HCV IRES Binding Site on the 40S Subunit
The sequence of events leading to the formation of the
HCV IRES-containing 80S initiation complex competent
for the start of the viral RNA translation is well known
[76–78]. The functional roles of individual IRES domains
and subdomains (Fig. 3) have been studied using mutant
IRESes [5,76–80], cross-linking with chemically reactive
derivatives of oligonucleotides complementary to target
RNA sequences [81], and enzymatic and chemical footprinting [79,80,82]. According to the generally accepted
idea, at the first step of the assembly of the 80S initiation
complex, HCV IRES forms a stable binary complex with
the 40S subunit, where the initiation codon is positioned
near the P site without any initiation factors. The binary
complex formation crucially depends on the basal portion
of domain III (mainly hairpins IIId and IIIe) and on the
four-way junction IIIabc (Fig. 3). Thereafter, eIF3 and the
ternary complex (eIF2†Met-tRNAMet
i †GTP) assemble to
form the 48S preinitiation complex; binding of eIF3 is
mediated by domain IIIb and four-way junction IIIabc.

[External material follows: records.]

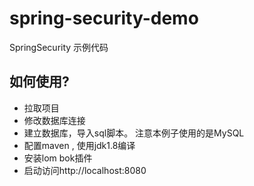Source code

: # spring-security-demo
SpringSecurity 示例代码

## 如何使用?
- 拉取项目
- 修改数据库连接
- 建立数据库，导入sql脚本。 注意本例子使用的是MySQL
- 配置maven , 使用jdk1.8编译
- 安装lom bok插件
- 启动访问http://localhost:8080
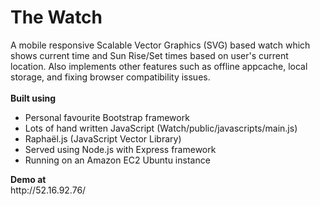 # The Watch
A mobile responsive Scalable Vector Graphics (SVG) based watch which shows current time and Sun Rise/Set times based on user's current location. Also implements other features such as offline appcache, local storage, and fixing browser compatibility issues.<br />
<br />
<strong>Built using</strong>
<ul>
<li>Personal favourite Bootstrap framework</li>
<li>Lots of hand written JavaScript (Watch/public/javascripts/main.js)</li>
<li>Raphaël.js (JavaScript Vector Library)</li>
<li>Served using Node.js with Express framework</li>
<li>Running on an Amazon EC2 Ubuntu instance</li>
</ul>
<strong>Demo at</strong><br />
http://52.16.92.76/<br />
<br />
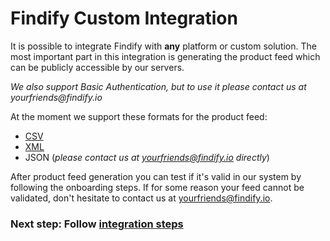 # Findify Custom Integration

It is possible to integrate Findify with __any__ platform or custom solution. The most important part in this integration is generating  the product feed which can be publicly accessible by our servers. 

_We also support Basic Authentication, but to use it please contact us at yourfriends@findify.io_

At the moment we support these formats for the product feed:

- [CSV](/productFeedCSV.md)
- [XML](/productFeedXML.md)
- JSON (_please contact us at yourfriends@findify.io directly_)

After product feed generation you can test if it's valid in our system by following the onboarding steps. If for some reason your feed cannot be validated, don't hesitate to contact us at yourfriends@findify.io.

### Next step: Follow [integration steps](/integration.md)



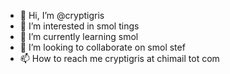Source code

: - 👋 Hi, I’m @cryptigris
- 👀 I’m interested in smol tings
- 🌱 I’m currently learning smol
- 💞️ I’m looking to collaborate on smol stef
- 📫 How to reach me cryptigris at chimail tot com
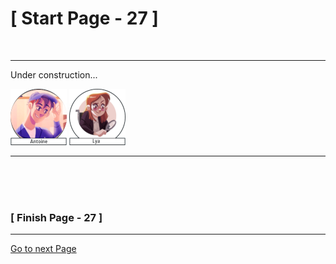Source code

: #						     [ Start Page - 27 ]
<br>

---

Under construction...


![Antoine](images/Antoine-avatar-90x90.png)  ![Lya](images/Lya-01.png)



  
   
  
--- 
<br>
<br>
<br>

###			             [ Finish Page - 27 ]

---

[Go to next Page](https://github.com/batistasilva/Lya-Comic-book/blob/main/Page-28.md)
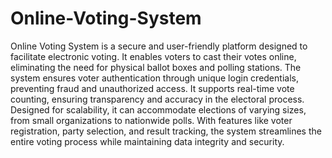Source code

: # Online-Voting-System
Online Voting System is a secure and user-friendly platform designed to facilitate electronic voting. It enables voters to cast their votes online, eliminating the need for physical ballot boxes and polling stations. The system ensures voter authentication through unique login credentials, preventing fraud and unauthorized access. It supports real-time vote counting, ensuring transparency and accuracy in the electoral process. Designed for scalability, it can accommodate elections of varying sizes, from small organizations to nationwide polls. With features like voter registration, party selection, and result tracking, the system streamlines the entire voting process while maintaining data integrity and security.
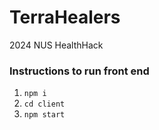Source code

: # TerraHealers
2024 NUS HealthHack

### Instructions to run front end
1. `npm i`
2. `cd client`
3. `npm start`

Binding of eIF5 to this complex promotes hydrolysis of
eIF2-bound GTP and the subsequent release of eIF2†GDP,
these are modulated by HCV IRES domain II [78]. Finally,
the release of the remaining factor eIF3 requires eIF5B and
GTP hydrolysis and occurs during joining of the 60S
subunit to form the 80S initiation complex. When eIF2 is
inactivated by phosphorylation under stress conditions,
HCV IRES can direct translation without eIF2 and eIF5
using a bacterial-like pathway requiring as initiation factors
only eIF5B (an analog of bacterial IF2) and eIF3 [83].

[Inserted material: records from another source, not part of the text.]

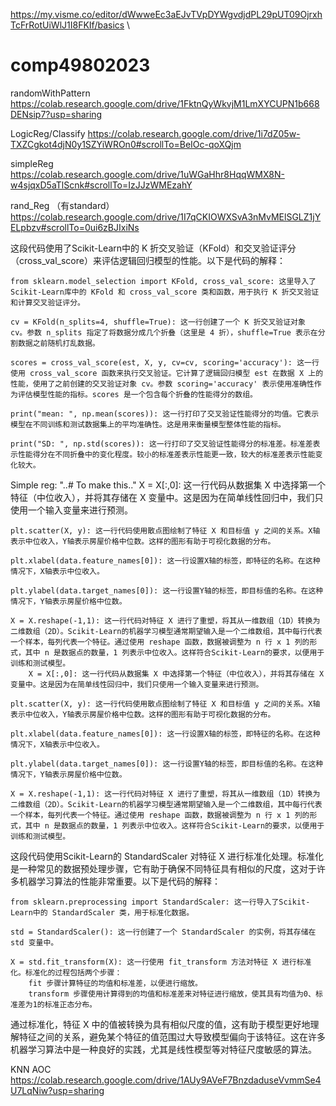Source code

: https://my.visme.co/editor/dWwweEc3aEJvTVpDYWgvdjdPL29pUT09OjrxhTcFrRotUiWlJ1I8FKIf/basics
\
# comp49802023

randomWithPattern
https://colab.research.google.com/drive/1FktnQyWkvjM1LmXYCUPN1b668DENsip7?usp=sharing

LogicReg/Classify
https://colab.research.google.com/drive/1i7dZ05w-TXZCgkot4djN0y1SZYiWROn0#scrollTo=BeIOc-qoXQjm

simpleReg
https://colab.research.google.com/drive/1uWGaHhr8HqqWMX8N-w4sjqxD5aTlScnk#scrollTo=IzJJzWMEzahY





rand_Reg （有standard）
https://colab.research.google.com/drive/1I7qCKIOWXSvA3nMvMElSGLZ1jYELpbzv#scrollTo=0ui6zBJIxiNs

这段代码使用了Scikit-Learn中的 K 折交叉验证（KFold）和交叉验证评分（cross_val_score）来评估逻辑回归模型的性能。以下是代码的解释：

    from sklearn.model_selection import KFold, cross_val_score: 这里导入了Scikit-Learn库中的 KFold 和 cross_val_score 类和函数，用于执行 K 折交叉验证和计算交叉验证评分。

    cv = KFold(n_splits=4, shuffle=True): 这一行创建了一个 K 折交叉验证对象 cv。参数 n_splits 指定了将数据分成几个折叠（这里是 4 折），shuffle=True 表示在分割数据之前随机打乱数据。

    scores = cross_val_score(est, X, y, cv=cv, scoring='accuracy'): 这一行使用 cross_val_score 函数来执行交叉验证。它计算了逻辑回归模型 est 在数据 X 上的性能，使用了之前创建的交叉验证对象 cv。参数 scoring='accuracy' 表示使用准确性作为评估模型性能的指标。scores 是一个包含每个折叠的性能得分的数组。

    print("mean: ", np.mean(scores)): 这一行打印了交叉验证性能得分的均值。它表示模型在不同训练和测试数据集上的平均准确性。这是用来衡量模型整体性能的指标。

    print("SD: ", np.std(scores)): 这一行打印了交叉验证性能得分的标准差。标准差表示性能得分在不同折叠中的变化程度。较小的标准差表示性能更一致，较大的标准差表示性能变化较大。


Simple reg:
   "..# To make this.."
     X = X[:,0]: 这一行代码从数据集 X 中选择第一个特征（中位收入），并将其存储在 X 变量中。这是因为在简单线性回归中，我们只使用一个输入变量来进行预测。

    plt.scatter(X, y): 这一行代码使用散点图绘制了特征 X 和目标值 y 之间的关系。X轴表示中位收入，Y轴表示房屋价格中位数。这样的图形有助于可视化数据的分布。

    plt.xlabel(data.feature_names[0]): 这一行设置X轴的标签，即特征的名称。在这种情况下，X轴表示中位收入。

    plt.ylabel(data.target_names[0]): 这一行设置Y轴的标签，即目标值的名称。在这种情况下，Y轴表示房屋价格中位数。

    X = X.reshape(-1,1): 这一行代码对特征 X 进行了重塑，将其从一维数组（1D）转换为二维数组（2D）。Scikit-Learn的机器学习模型通常期望输入是一个二维数组，其中每行代表一个样本，每列代表一个特征。通过使用 reshape 函数，数据被调整为 n 行 x 1 列的形式，其中 n 是数据点的数量，1 列表示中位收入。这样符合Scikit-Learn的要求，以便用于训练和测试模型。
        X = X[:,0]: 这一行代码从数据集 X 中选择第一个特征（中位收入），并将其存储在 X 变量中。这是因为在简单线性回归中，我们只使用一个输入变量来进行预测。

    plt.scatter(X, y): 这一行代码使用散点图绘制了特征 X 和目标值 y 之间的关系。X轴表示中位收入，Y轴表示房屋价格中位数。这样的图形有助于可视化数据的分布。

    plt.xlabel(data.feature_names[0]): 这一行设置X轴的标签，即特征的名称。在这种情况下，X轴表示中位收入。

    plt.ylabel(data.target_names[0]): 这一行设置Y轴的标签，即目标值的名称。在这种情况下，Y轴表示房屋价格中位数。

    X = X.reshape(-1,1): 这一行代码对特征 X 进行了重塑，将其从一维数组（1D）转换为二维数组（2D）。Scikit-Learn的机器学习模型通常期望输入是一个二维数组，其中每行代表一个样本，每列代表一个特征。通过使用 reshape 函数，数据被调整为 n 行 x 1 列的形式，其中 n 是数据点的数量，1 列表示中位收入。这样符合Scikit-Learn的要求，以便用于训练和测试模型。


这段代码使用Scikit-Learn的 StandardScaler 对特征 X 进行标准化处理。标准化是一种常见的数据预处理步骤，它有助于确保不同特征具有相似的尺度，这对于许多机器学习算法的性能非常重要。以下是代码的解释：

    from sklearn.preprocessing import StandardScaler: 这一行导入了Scikit-Learn中的 StandardScaler 类，用于标准化数据。

    std = StandardScaler(): 这一行创建了一个 StandardScaler 的实例，将其存储在 std 变量中。

    X = std.fit_transform(X): 这一行使用 fit_transform 方法对特征 X 进行标准化。标准化的过程包括两个步骤：
        fit 步骤计算特征的均值和标准差，以便进行缩放。
        transform 步骤使用计算得到的均值和标准差来对特征进行缩放，使其具有均值为0、标准差为1的标准正态分布。

通过标准化，特征 X 中的值被转换为具有相似尺度的值，这有助于模型更好地理解特征之间的关系，避免某个特征的值范围过大导致模型偏向于该特征。这在许多机器学习算法中是一种良好的实践，尤其是线性模型等对特征尺度敏感的算法。

KNN AOC
https://colab.research.google.com/drive/1AUy9AVeF7BnzdaduseVvmmSe4U7LqNiw?usp=sharing

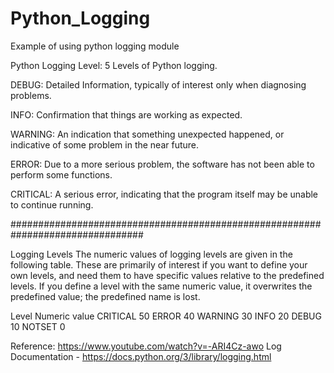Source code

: # Python_Logging
Example of using python logging module

Python Logging Level:
5 Levels of Python logging.



DEBUG: Detailed Information, typically of interest only when diagnosing problems.

INFO: Confirmation that things are working as expected.

WARNING: An indication that something unexpected happened, or indicative of some
problem in the near future.

ERROR: Due to a more serious problem, the software has not been able to perform
some functions.

CRITICAL: A serious error, indicating that the program itself may be unable to
continue running.

################################################################################


Logging Levels
The numeric values of logging levels are given in the following table. These are
primarily of interest if you want to define your own levels, and need them to
have specific values relative to the predefined levels. If you define a level
with the same numeric value, it overwrites the predefined value; the predefined
name is lost.

Level	Numeric value
CRITICAL	50
ERROR	40
WARNING	30
INFO	20
DEBUG	10
NOTSET	0


Reference: https://www.youtube.com/watch?v=-ARI4Cz-awo
Log Documentation - https://docs.python.org/3/library/logging.html
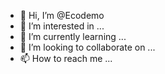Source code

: - 👋 Hi, I’m @Ecodemo
- 👀 I’m interested in ...
- 🌱 I’m currently learning ...
- 💞️ I’m looking to collaborate on ...
- 📫 How to reach me ...

<!---
Ecodemo/Ecodemo is a ✨ special ✨ repository because its `README.md` (this file) appears on your GitHub profile.
You can click the Preview link to take a look at your changes.
--->
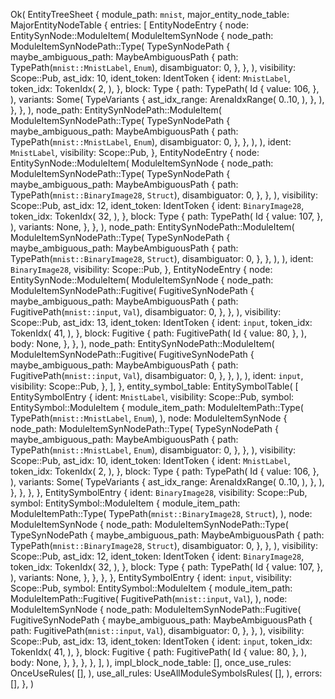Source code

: Ok(
    EntityTreeSheet {
        module_path: `mnist`,
        major_entity_node_table: MajorEntityNodeTable {
            entries: [
                EntityNodeEntry {
                    node: EntitySynNode::ModuleItem(
                        ModuleItemSynNode {
                            node_path: ModuleItemSynNodePath::Type(
                                TypeSynNodePath {
                                    maybe_ambiguous_path: MaybeAmbiguousPath {
                                        path: TypePath(`mnist::MnistLabel`, `Enum`),
                                        disambiguator: 0,
                                    },
                                },
                            ),
                            visibility: Scope::Pub,
                            ast_idx: 10,
                            ident_token: IdentToken {
                                ident: `MnistLabel`,
                                token_idx: TokenIdx(
                                    2,
                                ),
                            },
                            block: Type {
                                path: TypePath(
                                    Id {
                                        value: 106,
                                    },
                                ),
                                variants: Some(
                                    TypeVariants {
                                        ast_idx_range: ArenaIdxRange(
                                            0..10,
                                        ),
                                    },
                                ),
                            },
                        },
                    ),
                    node_path: EntitySynNodePath::ModuleItem(
                        ModuleItemSynNodePath::Type(
                            TypeSynNodePath {
                                maybe_ambiguous_path: MaybeAmbiguousPath {
                                    path: TypePath(`mnist::MnistLabel`, `Enum`),
                                    disambiguator: 0,
                                },
                            },
                        ),
                    ),
                    ident: `MnistLabel`,
                    visibility: Scope::Pub,
                },
                EntityNodeEntry {
                    node: EntitySynNode::ModuleItem(
                        ModuleItemSynNode {
                            node_path: ModuleItemSynNodePath::Type(
                                TypeSynNodePath {
                                    maybe_ambiguous_path: MaybeAmbiguousPath {
                                        path: TypePath(`mnist::BinaryImage28`, `Struct`),
                                        disambiguator: 0,
                                    },
                                },
                            ),
                            visibility: Scope::Pub,
                            ast_idx: 12,
                            ident_token: IdentToken {
                                ident: `BinaryImage28`,
                                token_idx: TokenIdx(
                                    32,
                                ),
                            },
                            block: Type {
                                path: TypePath(
                                    Id {
                                        value: 107,
                                    },
                                ),
                                variants: None,
                            },
                        },
                    ),
                    node_path: EntitySynNodePath::ModuleItem(
                        ModuleItemSynNodePath::Type(
                            TypeSynNodePath {
                                maybe_ambiguous_path: MaybeAmbiguousPath {
                                    path: TypePath(`mnist::BinaryImage28`, `Struct`),
                                    disambiguator: 0,
                                },
                            },
                        ),
                    ),
                    ident: `BinaryImage28`,
                    visibility: Scope::Pub,
                },
                EntityNodeEntry {
                    node: EntitySynNode::ModuleItem(
                        ModuleItemSynNode {
                            node_path: ModuleItemSynNodePath::Fugitive(
                                FugitiveSynNodePath {
                                    maybe_ambiguous_path: MaybeAmbiguousPath {
                                        path: FugitivePath(`mnist::input`, `Val`),
                                        disambiguator: 0,
                                    },
                                },
                            ),
                            visibility: Scope::Pub,
                            ast_idx: 13,
                            ident_token: IdentToken {
                                ident: `input`,
                                token_idx: TokenIdx(
                                    41,
                                ),
                            },
                            block: Fugitive {
                                path: FugitivePath(
                                    Id {
                                        value: 80,
                                    },
                                ),
                                body: None,
                            },
                        },
                    ),
                    node_path: EntitySynNodePath::ModuleItem(
                        ModuleItemSynNodePath::Fugitive(
                            FugitiveSynNodePath {
                                maybe_ambiguous_path: MaybeAmbiguousPath {
                                    path: FugitivePath(`mnist::input`, `Val`),
                                    disambiguator: 0,
                                },
                            },
                        ),
                    ),
                    ident: `input`,
                    visibility: Scope::Pub,
                },
            ],
        },
        entity_symbol_table: EntitySymbolTable(
            [
                EntitySymbolEntry {
                    ident: `MnistLabel`,
                    visibility: Scope::Pub,
                    symbol: EntitySymbol::ModuleItem {
                        module_item_path: ModuleItemPath::Type(
                            TypePath(`mnist::MnistLabel`, `Enum`),
                        ),
                        node: ModuleItemSynNode {
                            node_path: ModuleItemSynNodePath::Type(
                                TypeSynNodePath {
                                    maybe_ambiguous_path: MaybeAmbiguousPath {
                                        path: TypePath(`mnist::MnistLabel`, `Enum`),
                                        disambiguator: 0,
                                    },
                                },
                            ),
                            visibility: Scope::Pub,
                            ast_idx: 10,
                            ident_token: IdentToken {
                                ident: `MnistLabel`,
                                token_idx: TokenIdx(
                                    2,
                                ),
                            },
                            block: Type {
                                path: TypePath(
                                    Id {
                                        value: 106,
                                    },
                                ),
                                variants: Some(
                                    TypeVariants {
                                        ast_idx_range: ArenaIdxRange(
                                            0..10,
                                        ),
                                    },
                                ),
                            },
                        },
                    },
                },
                EntitySymbolEntry {
                    ident: `BinaryImage28`,
                    visibility: Scope::Pub,
                    symbol: EntitySymbol::ModuleItem {
                        module_item_path: ModuleItemPath::Type(
                            TypePath(`mnist::BinaryImage28`, `Struct`),
                        ),
                        node: ModuleItemSynNode {
                            node_path: ModuleItemSynNodePath::Type(
                                TypeSynNodePath {
                                    maybe_ambiguous_path: MaybeAmbiguousPath {
                                        path: TypePath(`mnist::BinaryImage28`, `Struct`),
                                        disambiguator: 0,
                                    },
                                },
                            ),
                            visibility: Scope::Pub,
                            ast_idx: 12,
                            ident_token: IdentToken {
                                ident: `BinaryImage28`,
                                token_idx: TokenIdx(
                                    32,
                                ),
                            },
                            block: Type {
                                path: TypePath(
                                    Id {
                                        value: 107,
                                    },
                                ),
                                variants: None,
                            },
                        },
                    },
                },
                EntitySymbolEntry {
                    ident: `input`,
                    visibility: Scope::Pub,
                    symbol: EntitySymbol::ModuleItem {
                        module_item_path: ModuleItemPath::Fugitive(
                            FugitivePath(`mnist::input`, `Val`),
                        ),
                        node: ModuleItemSynNode {
                            node_path: ModuleItemSynNodePath::Fugitive(
                                FugitiveSynNodePath {
                                    maybe_ambiguous_path: MaybeAmbiguousPath {
                                        path: FugitivePath(`mnist::input`, `Val`),
                                        disambiguator: 0,
                                    },
                                },
                            ),
                            visibility: Scope::Pub,
                            ast_idx: 13,
                            ident_token: IdentToken {
                                ident: `input`,
                                token_idx: TokenIdx(
                                    41,
                                ),
                            },
                            block: Fugitive {
                                path: FugitivePath(
                                    Id {
                                        value: 80,
                                    },
                                ),
                                body: None,
                            },
                        },
                    },
                },
            ],
        ),
        impl_block_node_table: [],
        once_use_rules: OnceUseRules(
            [],
        ),
        use_all_rules: UseAllModuleSymbolsRules(
            [],
        ),
        errors: [],
    },
)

Knowledge on the ribosomal components responsible
for binding of HCV IRES to 40S subunits is important to
understand the mechanism of translation initiation of the
viral RNA and could be essential for the development of
novel efficient anti-HCV therapies. However, at the beginning of our studies, the structural organization of the IRES
binding site on the 40S subunit was less studied than functional roles of its specific domains, and the resulting data
were rather contradictory. So, direct UV-induced crosslinking of HCV IRES to the 40S subunit revealed rpS5e as
the only target for cross-linking [84]. Other investigators
using HCV IRES with uridines randomly substituted with
4-thiouridines reported a set of cross-linked proteins
(rpS2e, rpS3e, rpS10e, rpS15e, rpS16e/S18e, and rpS27e),
of which rpS3e, rpS2e, and rpS27e were the major targets
[85]. Finally, with the use of yeast genetics it was shown
that rpS25e is required for translation initiation of HCV
IRES [as well as of cricket paralysis virus (CrPV)] while
the lack of this protein in yeast strains does not lead to
Acta Biochim Biophys Sin (2012) | Volume 44 | Issue 4 | Page 292
serious defects in global translation, read-through, ribosome biogenesis, and programmed ribosomal frameshifting
[86]. The above-mentioned studies highlighted a set of proteins that could surround the 50 -terminal part of HCV
RNA, but did not provide information on the specific ribosomal proteins neighboring particular RNA nucleotides.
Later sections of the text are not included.